In my opinion, optimizations like putting DB and Log traffic on different spindles is likely to be drowned out in the overall virtualization I/O traffic. You're going to have two big database I/O applications on this storage (SQL and Exchange) and (again, my opinion) you'll need as much I/O overhead as you can get, so pool it all into one big pool; rigidly separating DB and Log I/O will cause you to run into bottlenecks sooner.
Also consider making sure your Exchange server(s) Online Defrag & Backups don't coincide with your SQL backups. Those three operations are very heavy I/O, and you don't want them overlapping if at all possible. As for Reporting Services, if you have any really big queries/reports/jobs running, try to avoid those backup periods.

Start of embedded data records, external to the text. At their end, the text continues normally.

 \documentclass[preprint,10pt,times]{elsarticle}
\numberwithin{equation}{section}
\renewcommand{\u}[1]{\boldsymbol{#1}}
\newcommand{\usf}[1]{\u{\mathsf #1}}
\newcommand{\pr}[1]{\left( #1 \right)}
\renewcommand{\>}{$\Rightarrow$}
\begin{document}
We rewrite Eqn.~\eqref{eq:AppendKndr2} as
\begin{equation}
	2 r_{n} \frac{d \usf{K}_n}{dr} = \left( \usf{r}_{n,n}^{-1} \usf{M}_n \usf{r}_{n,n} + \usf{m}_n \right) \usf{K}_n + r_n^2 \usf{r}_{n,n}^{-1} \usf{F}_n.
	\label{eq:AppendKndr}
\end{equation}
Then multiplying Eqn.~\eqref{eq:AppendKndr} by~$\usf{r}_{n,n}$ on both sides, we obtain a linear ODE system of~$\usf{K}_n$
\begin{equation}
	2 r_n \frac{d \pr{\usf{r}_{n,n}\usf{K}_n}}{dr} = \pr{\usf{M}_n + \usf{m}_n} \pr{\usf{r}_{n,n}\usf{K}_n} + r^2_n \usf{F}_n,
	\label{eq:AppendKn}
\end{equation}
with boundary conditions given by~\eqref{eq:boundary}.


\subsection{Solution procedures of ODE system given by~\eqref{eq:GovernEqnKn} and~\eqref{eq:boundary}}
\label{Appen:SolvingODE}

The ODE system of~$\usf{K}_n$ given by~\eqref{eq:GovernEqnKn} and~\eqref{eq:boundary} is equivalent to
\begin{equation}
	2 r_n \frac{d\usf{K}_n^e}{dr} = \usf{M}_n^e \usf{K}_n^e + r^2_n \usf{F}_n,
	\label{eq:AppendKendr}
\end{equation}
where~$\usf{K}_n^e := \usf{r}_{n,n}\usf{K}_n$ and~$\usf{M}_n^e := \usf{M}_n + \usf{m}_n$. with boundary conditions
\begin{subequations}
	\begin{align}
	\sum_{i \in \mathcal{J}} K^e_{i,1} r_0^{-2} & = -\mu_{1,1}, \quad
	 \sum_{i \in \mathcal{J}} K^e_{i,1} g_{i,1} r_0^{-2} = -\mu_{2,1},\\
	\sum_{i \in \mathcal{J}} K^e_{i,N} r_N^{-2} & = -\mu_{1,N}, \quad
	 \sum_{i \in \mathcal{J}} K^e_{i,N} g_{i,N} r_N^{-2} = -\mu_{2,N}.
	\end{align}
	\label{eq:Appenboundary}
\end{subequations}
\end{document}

The DC and web-servers are very minor players here, so should be just fine.
WHY should you bundle them all into a single group and not split them out?
With 12x 15K drives and 12x 10K drives, you'll probably end up having to have two disk-groups, one for each speed. I wouldn't recommend splitting further.
12x 15K drives should provide you with around 2270 I/O Ops/s for fully random I/O in R0, 1135-2270 for R10, and 2080 for R5. The 12x 10K drives should give you 1700 I/O Ops/s (850-1700 in R10, 1560 in R5). The R10 speeds are variable because it depends on your read/write percentages, and whether or not the controller will supply reads from multiple stripes (I don't know if the Dell does that or not). Significantly sequential operations will be faster, but you can't count on that with a shared storage system.
Those are some respectable speeds, but they also represent the maximum performance for each disk-type. Going with the full separation model for each of your five identified services:
I'd lump the last two on a pair of 300GB 10K drives in a R1 config, leaving the other 22 disks for the rest. As for the rest...
Depending on your capacity requirements, you may need to swap the DB/Log volumes. A configuration like this gives both SQL and Exchange a total of 945 I/O Ops/s for Logs and Mailstores respectively, and 420 I/O Ops/s for Databases and Logs respectively. Reporting gets 280 I/O ops/s. This gives an overall disk subsystem performance of 3230 I/O Ops/s.
Compare that with 3640 for overall system performance with just two disk groups. That's 12% of performance you're sacrificing in order to isolate your production systems. One of the chief benefits of shared storage systems like this is that you can make more efficient use of the storage. Separating things like the above means your prime benefit is the cost savings for having all the storage in one device on one set of RAID controllers instead of having multiple RAID controllers.
By going with the siloed config above, you hit I/O bottlenecks faster:
When others say that 'one big disk group means you hit I/O bottlenecks faster', what they usually mean is that one badly behaved app can affect the performance of the whole and it's best to silo everything to protect everything from everything else. They're treating storage like old operating-systems used to treat memory: everybody gets a discrete memory allocation at startup and no-one can go outside of it. Unlike memory, there is no such thing as virtual memory in this model, so it's physical memory that's being assigned to processes at startup time.
Better to treat it like modern OSs treat memory: virtually. The system has 3640 I/O ops available to it, why not let everything think it has that much to play with. Everything won't use that all the time, and the storage subsystem will be able to serve most requests just fine. If demand does get to that level, then things start bogging down (IOWAIT increases), and it's time to analyze the system to figure out what's causing the slow-downs.
Well I am no expert, but for my ESXi environment which runs a small DC, a small SQL DB and an Exchange server. We just lumped all of the storage into one pool.
Based on what I am reading I think more of how you want allocate the space will be left up this individual VMs rather than the storage backend.
If you are using VMware I would defiantly use thin provisioning on the VM disks so they don't take up all of the space until they need it. That has saved us a lot of space compared to thick provisioning everything.